> [REQUIRED WORK] An exact copy of the lines from the start of the material below through the line containing "fOut = fopen('ecg.dat');" is the required answer, and it includes no pictures.

> [DATA PROVIDED]
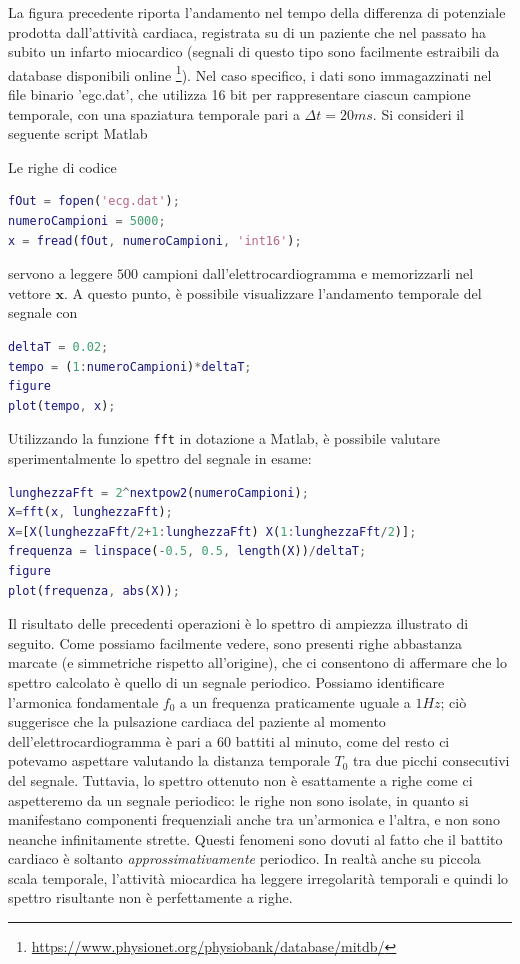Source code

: \documentclass[12pt,oneside,openany]{memoir}
\numberwithin{equation}{subsection}
\begin{document}
La figura precedente riporta l'andamento nel tempo della differenza di potenziale prodotta dall'attivit\`a cardiaca, registrata su di un paziente che nel passato ha subito un infarto miocardico (segnali di questo tipo sono facilmente estraibili da database disponibili online \footnote{\href{https://www.physionet.org/physiobank/database/mitdb/}{https://www.physionet.org/physiobank/database/mitdb/}}). Nel caso specifico, i dati sono immagazzinati nel file binario 'egc.dat', che utilizza 16 bit per rappresentare ciascun campione temporale, con una spaziatura temporale pari a $\Delta t = 20 ms$. Si consideri il seguente script Matlab

Le righe di codice
\begin{lstlisting}[frame=single, language=Matlab]
fOut = fopen('ecg.dat');
numeroCampioni = 5000;
x = fread(fOut, numeroCampioni, 'int16');
\end{lstlisting}
servono a leggere $500$ campioni dall'elettrocardiogramma e memorizzarli nel vettore $\boldsymbol{x}$. A questo punto, \`e possibile visualizzare l'andamento temporale del segnale con
\begin{lstlisting}[frame=single, language=Matlab]
deltaT = 0.02;
tempo = (1:numeroCampioni)*deltaT;
figure
plot(tempo, x);
\end{lstlisting}
Utilizzando la funzione \texttt{fft} in dotazione a Matlab, \`e possibile valutare sperimentalmente lo spettro del segnale in esame:
\begin{lstlisting}[frame=single, language=Matlab]
lunghezzaFft = 2^nextpow2(numeroCampioni);
X=fft(x, lunghezzaFft);
X=[X(lunghezzaFft/2+1:lunghezzaFft) X(1:lunghezzaFft/2)];
frequenza = linspace(-0.5, 0.5, length(X))/deltaT;
figure
plot(frequenza, abs(X));
\end{lstlisting}
Il risultato delle precedenti operazioni \`e lo spettro di ampiezza illustrato di seguito. Come possiamo facilmente vedere, sono presenti righe abbastanza marcate (e simmetriche rispetto all'origine), che ci consentono di affermare che lo spettro calcolato \`e quello di un segnale periodico. Possiamo identificare l'armonica fondamentale $f_0$ a un frequenza praticamente uguale a $1 Hz$; ci\`o suggerisce che la pulsazione cardiaca del paziente al momento dell'elettrocardiogramma \`e pari a $60$ battiti al minuto, come del resto ci potevamo aspettare valutando la distanza temporale $T_0$ tra due picchi consecutivi del segnale. Tuttavia, lo spettro ottenuto non \`e esattamente a righe come ci aspetteremo da un segnale periodico: le righe non sono isolate, in quanto si manifestano componenti frequenziali anche tra un'armonica e l'altra, e non sono neanche infinitamente strette. Questi fenomeni sono dovuti al fatto che il battito cardiaco \`e soltanto \textit{approssimativamente} periodico. In realt\`a anche su piccola scala temporale, l'attivit\`a miocardica ha leggere irregolarit\`a temporali e quindi lo spettro risultante non \`e perfettamente a righe.
\end{document}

> [WORKED SOLUTION]
Source code

: \documentclass[12pt,oneside,openany]{memoir}
\numberwithin{equation}{subsection}
\begin{document}
La figura precedente riporta l'andamento nel tempo della differenza di potenziale prodotta dall'attivit\`a cardiaca, registrata su di un paziente che nel passato ha subito un infarto miocardico (segnali di questo tipo sono facilmente estraibili da database disponibili online \footnote{\href{https://www.physionet.org/physiobank/database/mitdb/}{https://www.physionet.org/physiobank/database/mitdb/}}). Nel caso specifico, i dati sono immagazzinati nel file binario 'egc.dat', che utilizza 16 bit per rappresentare ciascun campione temporale, con una spaziatura temporale pari a $\Delta t = 20 ms$. Si consideri il seguente script Matlab

Le righe di codice
\begin{lstlisting}[frame=single, language=Matlab]
fOut = fopen('ecg.dat');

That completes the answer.